I slipped through the back door of the restaurant. The kitchen was dark, smelling faintly of char and rosemary. I moved silently up the back stairwell toward the executive office. Vance wouldn’t have fled yet. Arrogance was the fatal flaw of guys with his specific background; he’d assume Leo was dead in an alley and that he had plenty of time to cook the books, drain the operating accounts, and vanish by morning.
I bypassed the electronic keypad on the office door by slipping my tactical knife into the strike plate, jimmying the latch with a quiet click.
Vance was sitting at Leo’s mahogany desk, illuminated only by the glow of a laptop screen. He was transferring files, a suppressed pistol resting casually next to his mousepad.
He didn’t even have time to reach for it.
I crossed the room in three strides. Before he could turn his head, I slammed the heel of my palm into the side of his neck, striking the brachial plexus. His right arm went instantly numb, dropping uselessly to his side. I grabbed a fistful of his expensive silk tie, hauled him out of the leather chair, and drove him crashing over the top of the desk.
Computers and paperwork scattered across the floor as he hit the hardwood. To his credit, Vance recovered fast. He rolled, sweeping a leg out to drop me, but I stepped inside the guard, bringing my knee down hard into his sternum.

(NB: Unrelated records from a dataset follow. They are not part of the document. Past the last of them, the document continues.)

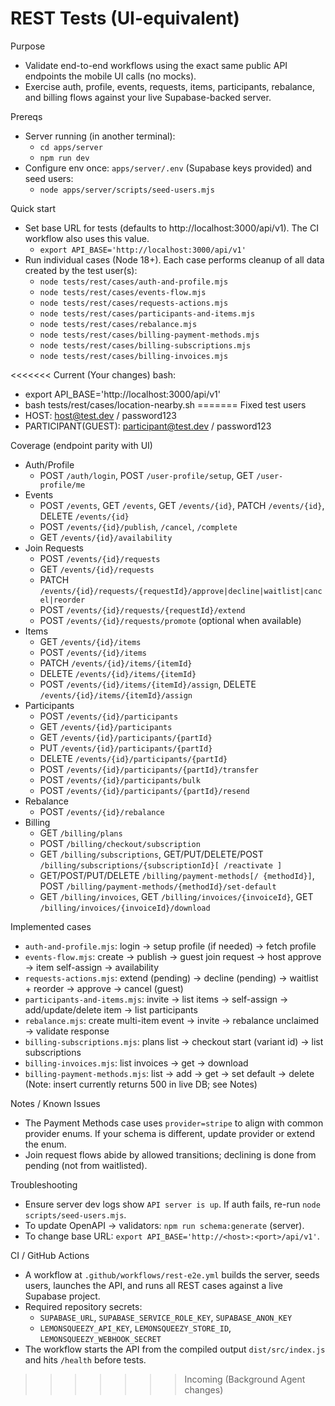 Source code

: # REST Tests (UI-equivalent)

Purpose
- Validate end-to-end workflows using the exact same public API endpoints the mobile UI calls (no mocks).
- Exercise auth, profile, events, requests, items, participants, rebalance, and billing flows against your live Supabase-backed server.

Prereqs
- Server running (in another terminal):
  - `cd apps/server`
  - `npm run dev`
- Configure env once: `apps/server/.env` (Supabase keys provided) and seed users:
  - `node apps/server/scripts/seed-users.mjs`

Quick start
- Set base URL for tests (defaults to http://localhost:3000/api/v1). The CI workflow also uses this value.
  - `export API_BASE='http://localhost:3000/api/v1'`
- Run individual cases (Node 18+). Each case performs cleanup of all data created by the test user(s):
  - `node tests/rest/cases/auth-and-profile.mjs`
  - `node tests/rest/cases/events-flow.mjs`
  - `node tests/rest/cases/requests-actions.mjs`
  - `node tests/rest/cases/participants-and-items.mjs`
  - `node tests/rest/cases/rebalance.mjs`
  - `node tests/rest/cases/billing-payment-methods.mjs`
  - `node tests/rest/cases/billing-subscriptions.mjs`
  - `node tests/rest/cases/billing-invoices.mjs`

<<<<<<< Current (Your changes)
bash:
- export API_BASE='http://localhost:3000/api/v1'
- bash tests/rest/cases/location-nearby.sh
=======
Fixed test users
- HOST: host@test.dev / password123
- PARTICIPANT(GUEST): participant@test.dev / password123

Coverage (endpoint parity with UI)
- Auth/Profile
  - POST `/auth/login`, POST `/user-profile/setup`, GET `/user-profile/me`
- Events
  - POST `/events`, GET `/events`, GET `/events/{id}`, PATCH `/events/{id}`, DELETE `/events/{id}`
  - POST `/events/{id}/publish`, `/cancel`, `/complete`
  - GET `/events/{id}/availability`
- Join Requests
  - POST `/events/{id}/requests`
  - GET `/events/{id}/requests`
  - PATCH `/events/{id}/requests/{requestId}/approve|decline|waitlist|cancel|reorder`
  - POST `/events/{id}/requests/{requestId}/extend`
  - POST `/events/{id}/requests/promote` (optional when available)
- Items
  - GET `/events/{id}/items`
  - POST `/events/{id}/items`
  - PATCH `/events/{id}/items/{itemId}`
  - DELETE `/events/{id}/items/{itemId}`
  - POST `/events/{id}/items/{itemId}/assign`, DELETE `/events/{id}/items/{itemId}/assign`
- Participants
  - POST `/events/{id}/participants`
  - GET `/events/{id}/participants`
  - GET `/events/{id}/participants/{partId}`
  - PUT `/events/{id}/participants/{partId}`
  - DELETE `/events/{id}/participants/{partId}`
  - POST `/events/{id}/participants/{partId}/transfer`
  - POST `/events/{id}/participants/bulk`
  - POST `/events/{id}/participants/{partId}/resend`
- Rebalance
  - POST `/events/{id}/rebalance`
- Billing
  - GET `/billing/plans`
  - POST `/billing/checkout/subscription`
  - GET `/billing/subscriptions`, GET/PUT/DELETE/POST `/billing/subscriptions/{subscriptionId}[ /reactivate ]`
  - GET/POST/PUT/DELETE `/billing/payment-methods[/ {methodId}]`, POST `/billing/payment-methods/{methodId}/set-default`
  - GET `/billing/invoices`, GET `/billing/invoices/{invoiceId}`, GET `/billing/invoices/{invoiceId}/download`

Implemented cases
- `auth-and-profile.mjs`: login → setup profile (if needed) → fetch profile
- `events-flow.mjs`: create → publish → guest join request → host approve → item self-assign → availability
- `requests-actions.mjs`: extend (pending) → decline (pending) → waitlist + reorder → approve → cancel (guest)
- `participants-and-items.mjs`: invite → list items → self-assign → add/update/delete item → list participants
- `rebalance.mjs`: create multi-item event → invite → rebalance unclaimed → validate response
- `billing-subscriptions.mjs`: plans list → checkout start (variant id) → list subscriptions
- `billing-invoices.mjs`: list invoices → get → download
- `billing-payment-methods.mjs`: list → add → get → set default → delete (Note: insert currently returns 500 in live DB; see Notes)

Notes / Known Issues
- The Payment Methods case uses `provider=stripe` to align with common provider enums. If your schema is different, update provider or extend the enum.
- Join request flows abide by allowed transitions; declining is done from pending (not from waitlisted).

Troubleshooting
- Ensure server dev logs show `API server is up`. If auth fails, re-run `node scripts/seed-users.mjs`.
- To update OpenAPI -> validators: `npm run schema:generate` (server).
- To change base URL: `export API_BASE='http://<host>:<port>/api/v1'`.

CI / GitHub Actions
- A workflow at `.github/workflows/rest-e2e.yml` builds the server, seeds users, launches the API, and runs all REST cases against a live Supabase project.
- Required repository secrets:
  - `SUPABASE_URL`, `SUPABASE_SERVICE_ROLE_KEY`, `SUPABASE_ANON_KEY`
  - `LEMONSQUEEZY_API_KEY`, `LEMONSQUEEZY_STORE_ID`, `LEMONSQUEEZY_WEBHOOK_SECRET`
- The workflow starts the API from the compiled output `dist/src/index.js` and hits `/health` before tests.
>>>>>>> Incoming (Background Agent changes)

He gasped, his eyes widening as he stared up at me. Recognition dawned, followed quickly by the realization that he had made a catastrophic miscalculation.
“Jack,” Vance wheezed, trying to mask his panic with a bloody smirk. “You’re upset. Let’s talk about—”
“You hit him with a quad-strike to the false ribs,” I said, my voice dead flat. “You ruptured his spleen and partially collapsed his left lung.”
I reached down and grabbed him by the lapels, lifting him just enough so we were eye to eye.
“The problem with guys like you, Vance, is that you only learn how to break a body.” I shifted my grip, pressing my thumb into a very specific cluster of nerves under his collarbone. He let out a choked, agonizing scream as his entire upper torso locked up in pain. “I’m a combat medic. I spent eight years learning how to put bodies back together. Which means I know exactly where every nerve, every artery, and every pain receptor in your body is. And I know exactly how much pressure it takes to make you wish you were dead without actually letting you die.”
I leaned in closer, letting him see the absolute absence of mercy in my eyes.
“Now,” I whispered. “You’re going to transfer every dime back into Leo’s accounts. Then, you’re going to write a very detailed confession for the police about your little extortion racket. If you hesitate, or if you miss a single comma…”
I pressed a fraction of an inch deeper into the nerve cluster. Vance thrashed, his eyes rolling back in his head.
“I’ll start taking you apart. Piece by piece.”